I think that the issue can be caused because the maxRunningJobs option is not taken into account while computing shares for jobs. I think that parameter is handled after slots (from the exceeding job) has been already assigned to a tasktracker. That is happening every n seconds from the UpdateThread.update()-> update Runability() method from FairScheduler class. I suppose that in your case after some time jobs from “medium” and “big” pool gets a bigger deficit than jobs from the “small” pool, that means that the next task will be scheduled from the job in medium or big pool. When the task is scheduled the restriction of maxRunningJobs take place and puts the exceeding jobs into a non runnable state. The same thing appears on the following update.

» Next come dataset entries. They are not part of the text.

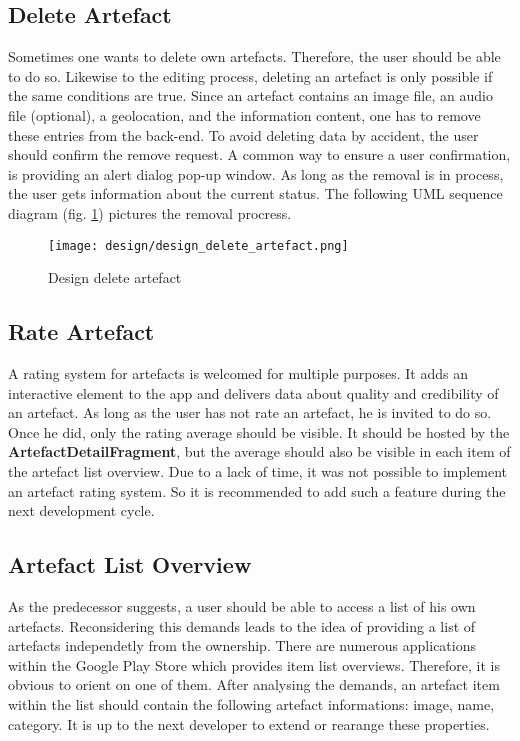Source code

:\subsection{Delete Artefact}
Sometimes one wants to delete own artefacts. Therefore, the user should be able to do so. Likewise to the editing process, deleting an artefact is only possible if the same conditions are true. Since an artefact contains an image file, an audio file (optional), a geolocation, and the information content, one has to remove these entries from the back-end. To avoid deleting data by accident, the user should confirm the remove request. A common way to ensure a user confirmation, is providing an alert dialog pop-up window. As long as the removal is in process, the user gets information about the current status. The following UML sequence diagram (fig. \ref{fig:design_delete_artefact}) pictures the removal procress. 

\begin{figure}[H]
	\centering \texttt{[image: design/design\_delete\_artefact.png]}
	\caption[Design delete artefact]{Design delete artefact}	
	\label{fig:design_delete_artefact}
\end{figure}


\subsection{Rate Artefact}
A rating system for artefacts is welcomed for multiple purposes. It adds an interactive element to the app and delivers data about quality and credibility of an artefact. As long as the user has not rate an artefact, he is invited to do so. Once he did, only the rating average should be visible. It should be hosted by the \textbf{ArtefactDetailFragment}, but the average should also be visible in each item of the artefact list overview.
Due to a lack of time, it was not possible to implement an artefact rating system. So it is recommended to add such a feature during the next development cycle.

\subsection{Artefact List Overview}

As the predecessor suggests, a user should be able to access a list of his own artefacts. Reconsidering this demands leads to the idea of providing a list of artefacts independetly from the ownership. There are numerous applications within the Google Play Store which provides item list overviews. Therefore, it is obvious to orient on one of them. After analysing the demands, an artefact item within the list should contain the following artefact informations: image, name, category. It is up to the next developer to extend or rearange these properties.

This is just my guess after looking after some source of fscheduler. If you can I would probably try to remove maxRunningJobs from the config and see how the scheduler behaves without that limitation and if it takes all of your slots..
Weigths for the pools in my oppinion seems to be to high. Weigh of 100 would mean that this pool should get 100x more slots than the default pool. I would try to lower this number by few factors if you want to have fair sharing between your pools. Otherwise jobs from others pools will be launched just when they will meet their deficit (it is calculated from the running tasks and minShare)
Another option why jobs are starving is maybe because of delay scheduling that is included in the fsched with the aim of improving computation locality? This can be probably improved by increasing a repclication factor but I do not think this is your case..
some docs on the fairscheduler..
The starvation probably occurs because the priority of the small pool is really really high (2^100 more than big 2^97 more than medium). When all the jobs are are ordered by priority and you have waiting jobs in the small pool. The next job in that pool needs 20 slots and it has higher priority than anything else so the open slots just wait there until a currently running job will free them. there are no "unneeded slots" to divide to other priorities
see highlights from the implementation notes of the fair schedulere:
"The fair shares are calculated by dividing the capacity of the
cluster among runnable jobs according to a "weight" for each job. By
default the weight is based on priority, with each level of priority
having 2x higher weight than the next (for example, VERY_HIGH has 4x
the weight of NORMAL). However, weights can also be based on job sizes
and ages, as described in the Configuring section. For jobs that are
in a pool, fair shares also take into account the minimum guarantee
for that pool. This capacity is divided among the jobs in that pool
according again to their weights."
Finally, when limits on a user's running jobs or a pool's running jobs
are in place, we choose which jobs get to run by sorting all jobs in
order of priority and then submit time, as in the standard Hadoop
scheduler. Any jobs that fall after the user/pool's limit in this
ordering are queued up and wait idle until they can be run. During
this time, they are ignored from the fair sharing calculations and do
not gain or lose deficit (their fair share is set to zero).